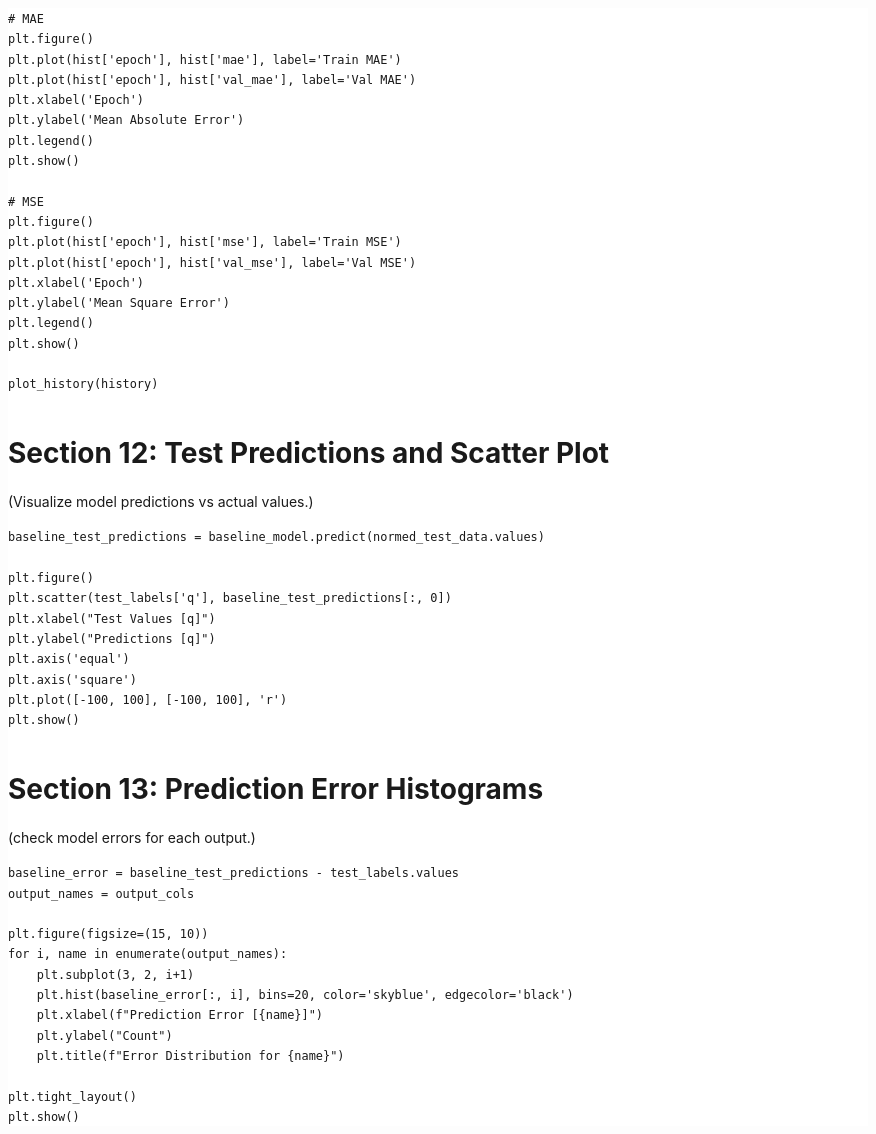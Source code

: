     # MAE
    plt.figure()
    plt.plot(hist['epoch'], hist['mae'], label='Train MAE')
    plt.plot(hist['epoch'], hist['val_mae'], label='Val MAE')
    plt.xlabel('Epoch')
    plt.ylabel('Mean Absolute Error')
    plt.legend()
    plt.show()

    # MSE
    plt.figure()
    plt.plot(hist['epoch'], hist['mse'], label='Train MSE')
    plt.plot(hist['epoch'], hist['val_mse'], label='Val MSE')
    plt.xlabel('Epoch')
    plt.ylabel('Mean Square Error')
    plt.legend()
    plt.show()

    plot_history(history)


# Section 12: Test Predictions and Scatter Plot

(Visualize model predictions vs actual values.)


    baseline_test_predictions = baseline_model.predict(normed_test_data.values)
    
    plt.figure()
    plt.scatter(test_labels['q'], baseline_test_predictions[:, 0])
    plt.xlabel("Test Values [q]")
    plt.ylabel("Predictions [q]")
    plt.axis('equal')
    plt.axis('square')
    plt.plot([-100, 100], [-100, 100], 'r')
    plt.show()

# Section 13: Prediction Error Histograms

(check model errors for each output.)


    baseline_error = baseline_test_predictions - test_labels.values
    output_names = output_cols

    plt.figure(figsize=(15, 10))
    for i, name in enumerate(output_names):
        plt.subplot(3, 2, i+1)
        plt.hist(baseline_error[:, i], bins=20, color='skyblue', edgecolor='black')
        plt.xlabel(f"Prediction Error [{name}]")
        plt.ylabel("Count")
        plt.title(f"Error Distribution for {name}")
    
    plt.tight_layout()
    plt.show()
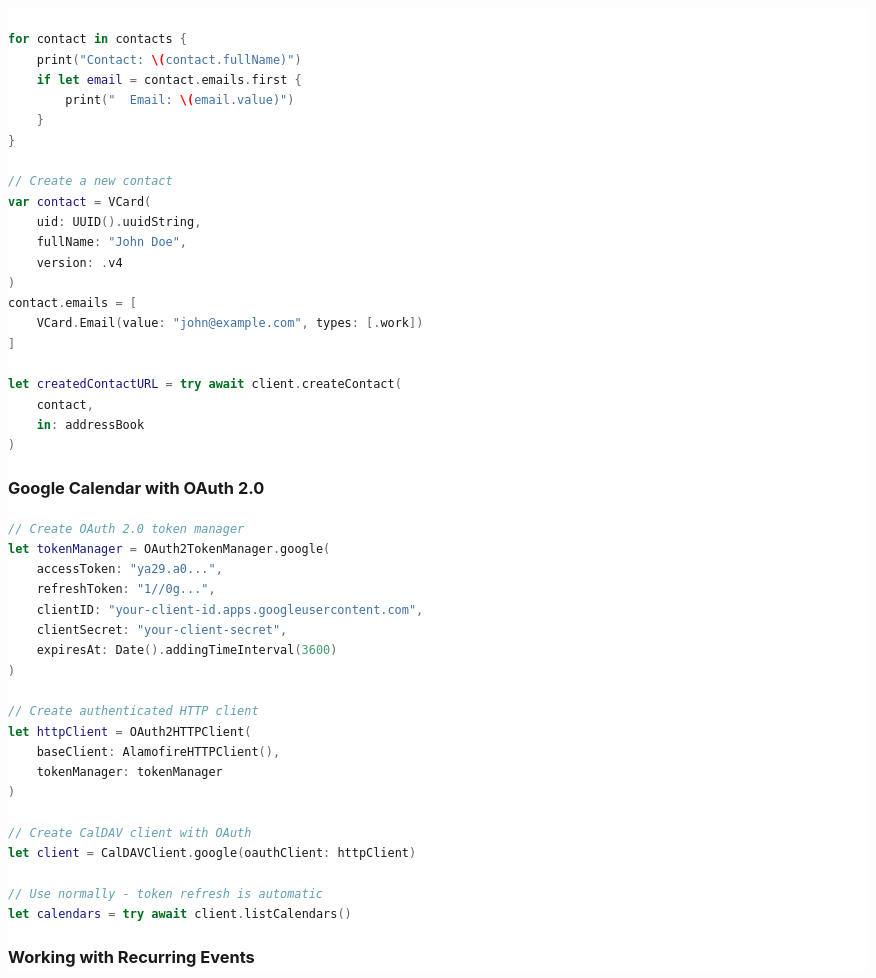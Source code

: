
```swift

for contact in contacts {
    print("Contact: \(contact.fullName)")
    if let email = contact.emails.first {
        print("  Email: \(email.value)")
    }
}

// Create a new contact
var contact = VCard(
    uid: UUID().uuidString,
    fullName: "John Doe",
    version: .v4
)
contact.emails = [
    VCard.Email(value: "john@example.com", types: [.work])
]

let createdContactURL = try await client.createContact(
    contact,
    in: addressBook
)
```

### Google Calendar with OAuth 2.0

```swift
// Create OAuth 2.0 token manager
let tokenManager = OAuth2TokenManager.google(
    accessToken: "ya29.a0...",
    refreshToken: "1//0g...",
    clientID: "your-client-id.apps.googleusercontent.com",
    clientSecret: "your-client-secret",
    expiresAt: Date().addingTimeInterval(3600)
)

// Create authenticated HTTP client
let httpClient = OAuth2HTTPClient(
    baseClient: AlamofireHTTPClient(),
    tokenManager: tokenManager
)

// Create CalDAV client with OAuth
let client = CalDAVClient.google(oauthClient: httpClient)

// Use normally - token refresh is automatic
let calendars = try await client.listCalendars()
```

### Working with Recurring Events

------------------------

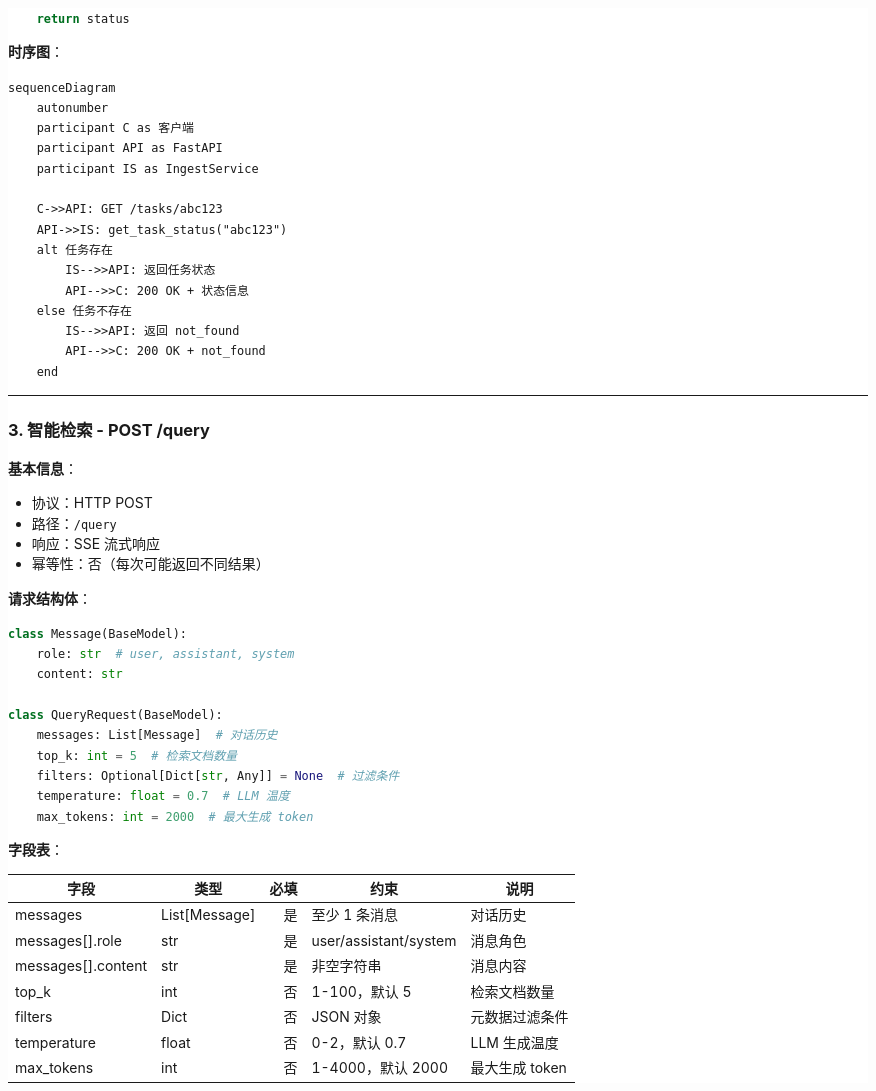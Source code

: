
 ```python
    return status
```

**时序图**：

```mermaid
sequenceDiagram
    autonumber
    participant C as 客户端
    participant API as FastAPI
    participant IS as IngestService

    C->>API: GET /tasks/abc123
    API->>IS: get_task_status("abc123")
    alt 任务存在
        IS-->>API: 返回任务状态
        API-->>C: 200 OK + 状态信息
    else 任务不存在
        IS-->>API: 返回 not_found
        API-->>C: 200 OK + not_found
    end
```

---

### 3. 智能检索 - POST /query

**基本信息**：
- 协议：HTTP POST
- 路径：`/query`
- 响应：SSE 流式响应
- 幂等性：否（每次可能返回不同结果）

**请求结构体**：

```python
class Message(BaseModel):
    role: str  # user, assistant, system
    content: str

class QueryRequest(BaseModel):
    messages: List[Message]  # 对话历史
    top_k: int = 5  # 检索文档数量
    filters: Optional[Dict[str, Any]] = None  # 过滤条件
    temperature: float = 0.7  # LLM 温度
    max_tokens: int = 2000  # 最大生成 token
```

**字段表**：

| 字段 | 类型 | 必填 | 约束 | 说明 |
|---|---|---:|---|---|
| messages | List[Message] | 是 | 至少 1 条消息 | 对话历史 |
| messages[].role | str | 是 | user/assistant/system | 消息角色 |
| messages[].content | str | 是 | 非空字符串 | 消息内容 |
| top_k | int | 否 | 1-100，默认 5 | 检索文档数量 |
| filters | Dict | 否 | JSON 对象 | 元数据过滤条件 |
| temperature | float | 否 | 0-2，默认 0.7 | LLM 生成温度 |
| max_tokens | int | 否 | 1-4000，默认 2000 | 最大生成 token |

------------------------

## [Task directions]
All that should be written out is the stretch of lines above between the one holding "- 响应：SSE 流式响应" and the one holding "最大生成 token |", inclusive, exactly as given.

## [Solution to this problem]
- 响应：SSE 流式响应
- 幂等性：否（每次可能返回不同结果）

**请求结构体**：

```python
class Message(BaseModel):
    role: str  # user, assistant, system
    content: str

class QueryRequest(BaseModel):
    messages: List[Message]  # 对话历史
    top_k: int = 5  # 检索文档数量
    filters: Optional[Dict[str, Any]] = None  # 过滤条件
    temperature: float = 0.7  # LLM 温度
    max_tokens: int = 2000  # 最大生成 token
```

**字段表**：

| 字段 | 类型 | 必填 | 约束 | 说明 |
|---|---|---:|---|---|
| messages | List[Message] | 是 | 至少 1 条消息 | 对话历史 |
| messages[].role | str | 是 | user/assistant/system | 消息角色 |
| messages[].content | str | 是 | 非空字符串 | 消息内容 |
| top_k | int | 否 | 1-100，默认 5 | 检索文档数量 |
| filters | Dict | 否 | JSON 对象 | 元数据过滤条件 |
| temperature | float | 否 | 0-2，默认 0.7 | LLM 生成温度 |
| max_tokens | int | 否 | 1-4000，默认 2000 | 最大生成 token |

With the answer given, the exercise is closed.